(GIVEN INFORMATION begins)
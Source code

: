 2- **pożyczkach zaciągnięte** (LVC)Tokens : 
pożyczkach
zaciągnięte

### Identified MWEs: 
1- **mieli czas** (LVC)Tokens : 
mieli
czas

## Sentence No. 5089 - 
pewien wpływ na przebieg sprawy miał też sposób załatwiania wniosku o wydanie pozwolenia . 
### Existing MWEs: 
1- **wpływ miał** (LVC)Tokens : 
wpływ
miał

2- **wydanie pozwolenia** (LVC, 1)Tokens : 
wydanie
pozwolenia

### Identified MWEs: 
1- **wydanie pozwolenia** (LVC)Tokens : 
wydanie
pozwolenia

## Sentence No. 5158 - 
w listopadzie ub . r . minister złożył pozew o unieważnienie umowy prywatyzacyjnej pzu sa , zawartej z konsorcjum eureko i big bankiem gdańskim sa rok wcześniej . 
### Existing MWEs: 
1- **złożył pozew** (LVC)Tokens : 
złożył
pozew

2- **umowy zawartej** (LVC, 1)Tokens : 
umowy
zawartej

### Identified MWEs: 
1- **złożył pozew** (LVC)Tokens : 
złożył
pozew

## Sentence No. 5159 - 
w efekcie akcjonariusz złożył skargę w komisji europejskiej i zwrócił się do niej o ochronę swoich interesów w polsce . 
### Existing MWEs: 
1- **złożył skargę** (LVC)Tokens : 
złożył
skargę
(GIVEN INFORMATION ends)
◆ PROBLEM: Look through the entries above and list every line containing "wydanie".

◆ OUTPUT OF THE EXERCISE:
pewien wpływ na przebieg sprawy miał też sposób załatwiania wniosku o wydanie pozwolenia . 
2- **wydanie pozwolenia** (LVC, 1)Tokens : 
wydanie
1- **wydanie pozwolenia** (LVC)Tokens : 
wydanie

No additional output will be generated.